Farmer versus preschool teacher

peach tree, after the painful pruning

peach tree, after the painful pruning

Wow raising fruit trees is different from raising children, and I had quite a metaphorical reckoning on Friday. But I’ll get to that in a minute. First, a long-time fascination of mine has been to learn about human behavior from study and comparisons to animal behavior. Just last week I enjoyed a refresher on the neuroscience research into human and animal play of Stuart Brown, M.D., who sees the foundational role of play in all domains of development. I’ve always contemplated what are the relational advantages humans have over other animals when interacting (in play or otherwise), and what life lessons animals actually teach humans. When do we seem to do better than animals, and when do they seem to have the survival keys?

Animals do compete within their species.

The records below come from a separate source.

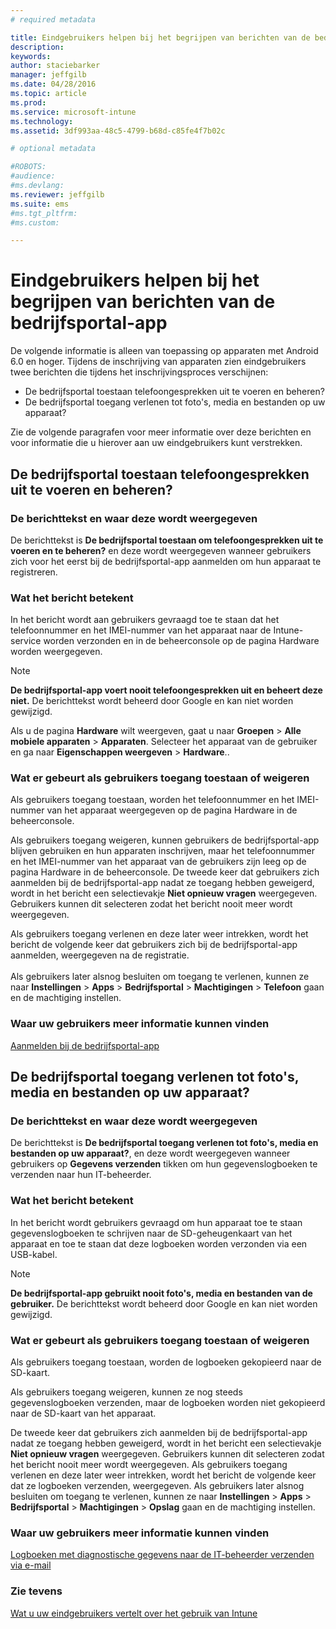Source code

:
 ```yaml
---
# required metadata

title: Eindgebruikers helpen bij het begrijpen van berichten van de bedrijfsportal-app | Microsoft Intune
description:
keywords:
author: staciebarker
manager: jeffgilb
ms.date: 04/28/2016
ms.topic: article
ms.prod:
ms.service: microsoft-intune
ms.technology:
ms.assetid: 3df993aa-48c5-4799-b68d-c85fe4f7b02c

# optional metadata

#ROBOTS:
#audience:
#ms.devlang:
ms.reviewer: jeffgilb
ms.suite: ems
#ms.tgt_pltfrm:
#ms.custom:

---
```


# Eindgebruikers helpen bij het begrijpen van berichten van de bedrijfsportal-app

De volgende informatie is alleen van toepassing op apparaten met Android 6.0 en hoger. Tijdens de inschrijving van apparaten zien eindgebruikers twee berichten die tijdens het inschrijvingsproces verschijnen:

- De bedrijfsportal toestaan telefoongesprekken uit te voeren en beheren?
- De bedrijfsportal toegang verlenen tot foto's, media en bestanden op uw apparaat?

Zie de volgende paragrafen voor meer informatie over deze berichten en voor informatie die u hierover aan uw eindgebruikers kunt verstrekken.

## De bedrijfsportal toestaan telefoongesprekken uit te voeren en beheren?

### De berichttekst en waar deze wordt weergegeven
De berichttekst is **De bedrijfsportal toestaan om telefoongesprekken uit te voeren en te beheren?** en deze wordt weergegeven wanneer gebruikers zich voor het eerst bij de bedrijfsportal-app aanmelden om hun apparaat te registreren.

### Wat het bericht betekent
In het bericht wordt aan gebruikers gevraagd toe te staan dat het telefoonnummer en het IMEI-nummer van het apparaat naar de Intune-service worden verzonden en in de beheerconsole op de pagina Hardware worden weergegeven.

> [!NOTE]
> **De bedrijfsportal-app voert nooit telefoongesprekken uit en beheert deze niet.** De berichttekst wordt beheerd door Google en kan niet worden gewijzigd.

Als u de pagina **Hardware** wilt weergeven, gaat u naar **Groepen** > **Alle mobiele apparaten** > **Apparaten**. Selecteer het apparaat van de gebruiker en ga naar **Eigenschappen weergeven** > **Hardware**..

### Wat er gebeurt als gebruikers toegang toestaan of weigeren
Als gebruikers toegang toestaan, worden het telefoonnummer en het IMEI-nummer van het apparaat weergegeven op de pagina Hardware in de beheerconsole.

Als gebruikers toegang weigeren, kunnen gebruikers de bedrijfsportal-app blijven gebruiken en hun apparaten inschrijven, maar het telefoonnummer en het IMEI-nummer van het apparaat van de gebruikers zijn leeg op de pagina Hardware in de beheerconsole. De tweede keer dat gebruikers zich aanmelden bij de bedrijfsportal-app nadat ze toegang hebben geweigerd, wordt in het bericht een selectievakje **Niet opnieuw vragen** weergegeven. Gebruikers kunnen dit selecteren zodat het bericht nooit meer wordt weergegeven.

Als gebruikers toegang verlenen en deze later weer intrekken, wordt het bericht de volgende keer dat gebruikers zich bij de bedrijfsportal-app aanmelden, weergegeven na de registratie.</br></br>Als gebruikers later alsnog besluiten om toegang te verlenen, kunnen ze naar **Instellingen** > **Apps** > **Bedrijfsportal** > **Machtigingen** > **Telefoon** gaan en de machtiging instellen.

### Waar uw gebruikers meer informatie kunnen vinden
[Aanmelden bij de bedrijfsportal-app](/Intune/EndUser/sign-in-to-the-company-portal-app-android)

## De bedrijfsportal toegang verlenen tot foto's, media en bestanden op uw apparaat?

### De berichttekst en waar deze wordt weergegeven
De berichttekst is **De bedrijfsportal toegang verlenen tot foto's, media en bestanden op uw apparaat?**, en deze wordt weergegeven wanneer gebruikers op **Gegevens verzenden** tikken om hun gegevenslogboeken te verzenden naar hun IT-beheerder.

### Wat het bericht betekent
In het bericht wordt gebruikers gevraagd om hun apparaat toe te staan gegevenslogboeken te schrijven naar de SD-geheugenkaart van het apparaat en toe te staan dat deze logboeken worden verzonden via een USB-kabel.   

> [!NOTE]
> **De bedrijfsportal-app gebruikt nooit foto's, media en bestanden van de gebruiker.** De berichttekst wordt beheerd door Google en kan niet worden gewijzigd.

### Wat er gebeurt als gebruikers toegang toestaan of weigeren
Als gebruikers toegang toestaan, worden de logboeken gekopieerd naar de SD-kaart.

Als gebruikers toegang weigeren, kunnen ze nog steeds gegevenslogboeken verzenden, maar de logboeken worden niet gekopieerd naar de SD-kaart van het apparaat.

De tweede keer dat gebruikers zich aanmelden bij de bedrijfsportal-app nadat ze toegang hebben geweigerd, wordt in het bericht een selectievakje **Niet opnieuw vragen** weergegeven. Gebruikers kunnen dit selecteren zodat het bericht nooit meer wordt weergegeven. Als gebruikers toegang verlenen en deze later weer intrekken, wordt het bericht de volgende keer dat ze logboeken verzenden, weergegeven. Als gebruikers later alsnog besluiten om toegang te verlenen, kunnen ze naar **Instellingen** > **Apps** > **Bedrijfsportal** > **Machtigingen** > **Opslag** gaan en de machtiging instellen.

### Waar uw gebruikers meer informatie kunnen vinden
[Logboeken met diagnostische gegevens naar de IT-beheerder verzenden via e-mail](/Intune/EndUser/send-diagnostic-data-logs-to-your-it-administrator-using-email-android)


### Zie tevens
[Wat u uw eindgebruikers vertelt over het gebruik van Intune](/intune/deploy-use/what-to-tell-your-end-users-about-using-microsoft-intune.md)


<!--HONumber=May16_HO1-->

In some cases it’s to the death, but most often and especially among the young it’s rough and tumble play in the same way children play, and both advance in their skill at self-regulating the intensity. An outsider adult often lacks the discrimination to see the subtle choreography at play, or to recognize how the children’s sensitivity to one another’s strengths and weaknesses evolves over time (if allowed to). Within the context of equals or near equals playing competitively, an adult can do well to keep from interfering. Maybe see to some pre and post check-ins to see/hear one another’s “safe” cues.

Funny how some adults shrink from the “natural” exhibition of competition in rough and tumble play, not knowing or believing in its value to develop executive functioning. But all the while these same adults may feed into the frenzy of some other “artificial” forms of competition - status-seeking, keeping up with the Joneses on a conveyor belt with over-scheduled structured and adult-led activities. Learning to be a team player is one thing, but when children are only offered sports, how many minutes of beneficial play do the little ones actually engage in? Rough and tumble play doesn’t lose a second of time. A child can’t develop reflexes when you’re the one behind the steering wheel.

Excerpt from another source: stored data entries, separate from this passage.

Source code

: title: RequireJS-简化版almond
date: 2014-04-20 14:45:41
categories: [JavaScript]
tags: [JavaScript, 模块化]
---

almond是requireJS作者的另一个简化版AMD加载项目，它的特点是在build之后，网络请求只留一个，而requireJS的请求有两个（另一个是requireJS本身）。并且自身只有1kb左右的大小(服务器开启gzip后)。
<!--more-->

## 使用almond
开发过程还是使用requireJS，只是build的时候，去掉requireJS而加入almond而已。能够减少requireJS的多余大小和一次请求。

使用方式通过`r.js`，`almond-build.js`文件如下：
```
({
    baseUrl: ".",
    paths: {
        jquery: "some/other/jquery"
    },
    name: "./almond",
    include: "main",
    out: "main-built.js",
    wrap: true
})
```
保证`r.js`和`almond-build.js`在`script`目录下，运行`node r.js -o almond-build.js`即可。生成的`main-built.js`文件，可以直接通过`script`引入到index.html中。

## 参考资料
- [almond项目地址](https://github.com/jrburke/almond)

OK, so now how do plants compete, in today’s case - peaches on a peach tree? Well as I said at the top of this blog, I had quite a metaphorical reckoning on Friday. It all came about when a lovely pair of parents came to tour our school this week. We walked past our peach tree and I gleefully showed them the little peaches that had just grown from the pink flowers the tree had been laden with last month. “Uh oh,” the father said. “20-30% of these should have been removed when they were flowers and now the peaches will not develop well.” I was crest fallen, having ignorantly mistaken abundance as desirable. He saw my reaction and assured me he was from a farming family and knew what he was talking about. He went on to explain that the tree’s energy is sapped when feeding so many competing fruits on its branches; the peaches cannot grow to their potential and this will be a poor harvest.

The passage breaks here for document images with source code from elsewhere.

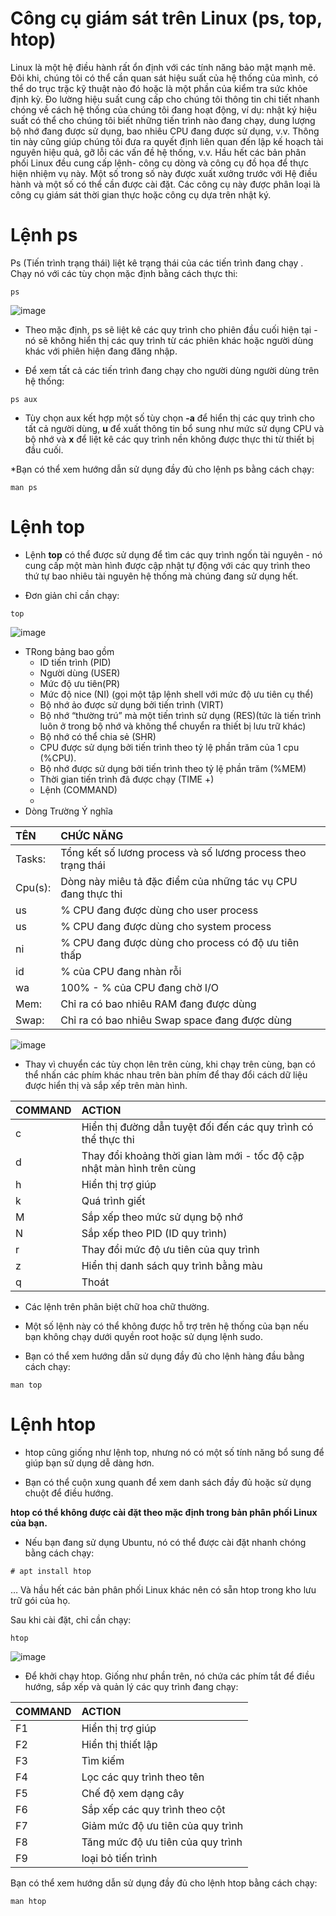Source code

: # Công cụ giám sát trên Linux (ps, top, htop)

Linux là một hệ điều hành rất ổn định với các tính năng bảo mật mạnh mẽ. Đôi khi, chúng tôi có thể cần quan sát hiệu suất của hệ thống của mình, có thể do trục trặc kỹ thuật nào đó hoặc là một phần của kiểm tra sức khỏe định kỳ. Đo lường hiệu suất cung cấp cho chúng tôi thông tin chi tiết nhanh chóng về cách hệ thống của chúng tôi đang hoạt động, ví dụ: nhật ký hiệu suất có thể cho chúng tôi biết những tiến trình nào đang chạy, dung lượng bộ nhớ đang được sử dụng, bao nhiêu CPU đang được sử dụng, v.v. Thông tin này cũng giúp chúng tôi đưa ra quyết định liên quan đến lập kế hoạch tài nguyên hiệu quả, gỡ lỗi các vấn đề hệ thống, v.v. Hầu hết các bản phân phối Linux đều cung cấp lệnh- công cụ dòng và công cụ đồ họa để thực hiện nhiệm vụ này. Một số trong số này được xuất xưởng trước với Hệ điều hành và một số có thể cần được cài đặt. Các công cụ này được phân loại là công cụ giám sát thời gian thực hoặc công cụ dựa trên nhật ký. 
# Lệnh ps

Ps (Tiến trình trạng thái) liệt kê trạng thái của các tiến trình đang chạy . Chạy nó với các tùy chọn mặc định bằng cách thực thi:
```
ps
```
![image](https://user-images.githubusercontent.com/91528234/197142804-e64031ed-7df3-4e32-98a9-65a6bdf407bc.png)



* Theo mặc định, ps sẽ liệt kê các quy trình cho phiên đầu cuối hiện tại - nó sẽ không hiển thị các quy trình từ các phiên khác hoặc người dùng khác với phiên hiện đang đăng nhập.

* Để xem tất cả các tiến trình đang chạy cho người dùng người dùng trên hệ thống:
```
ps aux
```

* Tùy chọn aux kết hợp một số tùy chọn **-a** để hiển thị các quy trình cho tất cả người dùng, **u** để xuất thông tin bổ sung như mức sử dụng CPU và bộ nhớ và **x** để liệt kê các quy trình nền không được thực thi từ thiết bị đầu cuối.

*Bạn có thể xem hướng dẫn sử dụng đầy đủ cho lệnh ps bằng cách chạy:
```
man ps
```
# Lệnh top

* Lệnh **top** có thể được sử dụng để tìm các quy trình ngốn tài nguyên - nó cung cấp một màn hình được cập nhật tự động với các quy trình theo thứ tự bao nhiêu tài nguyên hệ thống mà chúng đang sử dụng hết.

* Đơn giản chỉ cần chạy:
```
top
```
![image](https://user-images.githubusercontent.com/91528234/197145354-554f4959-6c44-4486-a9e7-b56aa3aeef62.png)

* TRong bảng bao gồm
  * ID tiến trình (PID)
  * Người dùng (USER)
  * Mức độ ưu tiên(PR)
  * Mức độ nice (NI) (gọi một tập lệnh shell với mức độ ưu tiên cụ thể)
  * Bộ nhớ ảo được sử dụng bởi tiến trình (VIRT)
  * Bộ nhớ “thường trú” mà một tiến trình sử dụng (RES)(tức là tiến trình luôn ở trong bộ nhớ và không thể chuyển ra thiết bị lưu trữ khác)
  * Bộ nhớ có thể chia sẻ (SHR)
  * CPU được sử dụng bởi tiến trình theo tỷ lệ phần trăm của 1 cpu (%CPU).
  * Bộ nhớ được sử dụng bởi tiến trình theo tỷ lệ phần trăm (%MEM)
  * Thời gian tiến trình đã được chạy (TIME +)
  * Lệnh (COMMAND)
  * 
* Dòng	Trường	Ý nghĩa

|TÊN| CHỨC NĂNG	 |
| :---- | :---- |
Tasks:	| Tổng kết số lương process và số lương process theo trạng thái
Cpu(s):	|Dòng này miêu tả đặc điểm của những tác vụ CPU đang thực thi
 us	| % CPU đang được dùng cho user process
us	| % CPU đang được dùng cho system process
 ni	| % CPU đang được dùng cho process có độ ưu tiên thấp
id	| % của CPU đang nhàn rỗi
 wa	| 100% - % của CPU đang chờ I/O
Mem:	| Chỉ ra có bao nhiêu RAM đang được dùng
Swap:	| Chỉ ra có bao nhiêu Swap space đang được dùng
![image](https://user-images.githubusercontent.com/91528234/197159433-0e4c332a-6ddb-4ba2-aa2f-77c7264e30ca.png)


* Thay vì chuyển các tùy chọn lên trên cùng, khi chạy trên cùng, bạn có thể nhấn các phím khác nhau trên bàn phím để thay đổi cách dữ liệu được hiển thị và sắp xếp trên màn hình.

|COMMAND| 	ACTION |
| :---- | :---- |
c | Hiển thị đường dẫn tuyệt đối đến các quy trình có thể thực thi
d | Thay đổi khoảng thời gian làm mới - tốc độ cập nhật màn hình trên cùng
h | Hiển thị trợ giúp
k | Quá trình giết
M | Sắp xếp theo mức sử dụng bộ nhớ
N | Sắp xếp theo PID (ID quy trình)
r | Thay đổi mức độ ưu tiên của quy trình
z | Hiển thị danh sách quy trình bằng màu
q | Thoát

* Các lệnh trên phân biệt chữ hoa chữ thường.

* Một số lệnh này có thể không được hỗ trợ trên hệ thống của bạn nếu bạn không chạy dưới quyền root hoặc sử dụng lệnh sudo.

* Bạn có thể xem hướng dẫn sử dụng đầy đủ cho lệnh hàng đầu bằng cách chạy:

```
man top
```

# Lệnh htop

* htop cũng giống như lệnh top, nhưng nó có một số tính năng bổ sung để giúp bạn sử dụng dễ dàng hơn.

* Bạn có thể cuộn xung quanh để xem danh sách đầy đủ hoặc sử dụng chuột để điều hướng.

**htop có thể không được cài đặt theo mặc định trong bản phân phối Linux của bạn.**

* Nếu bạn đang sử dụng Ubuntu, nó có thể được cài đặt nhanh chóng bằng cách chạy:
```
# apt install htop
```
… Và hầu hết các bản phân phối Linux khác nên có sẵn htop trong kho lưu trữ gói của họ.

Sau khi cài đặt, chỉ cần chạy:
```
htop
```
![image](https://user-images.githubusercontent.com/91528234/197145460-b71f59b1-4adb-4938-8b96-03d153375ae9.png)

 
* Để khởi chạy htop. Giống như phần trên, nó chứa các phím tắt để điều hướng, sắp xếp và quản lý các quy trình đang chạy:

|COMMAND| 	ACTION |
| :---- | :---- |
F1 | Hiển thị trợ giúp
F2 | Hiển thị thiết lập
F3 | Tìm kiếm
F4 | Lọc các quy trình theo tên
F5 | Chế độ xem dạng cây
F6 | Sắp xếp các quy trình theo cột
F7 | Giảm mức độ ưu tiên của quy trình
F8 | Tăng mức độ ưu tiên của quy trình
F9 | loại bỏ tiến trình 

Bạn có thể xem hướng dẫn sử dụng đầy đủ cho lệnh htop bằng cách chạy:

```
man htop
```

So Friday afternoon I went about pruning, well not really pruning but selectively picking off from each branch the smallest and most crowding peaches. Then I developed a couple of techniques such as shaking fruit loose from the branch, and then more effective: a choke-grasp to denude the excess fruit. Nothing could have felt more unnatural. I was saying to myself, “Teachers never do this: Eliminate the weakest children. Sacrifice one child for another.” Here these little fruits were doing their best to grow and I anthropomorphized them, imagining myself a fruit-aborter. Ugh. Look at all the never-to-be baby peaches on the ground beneath :-(

So today’s blog is that real emotional reaction, exhaled into written form. Maybe sometimes you contemplate too, How do we interfere with nature, and when do we think we’re doing the right thing by our fellow humans?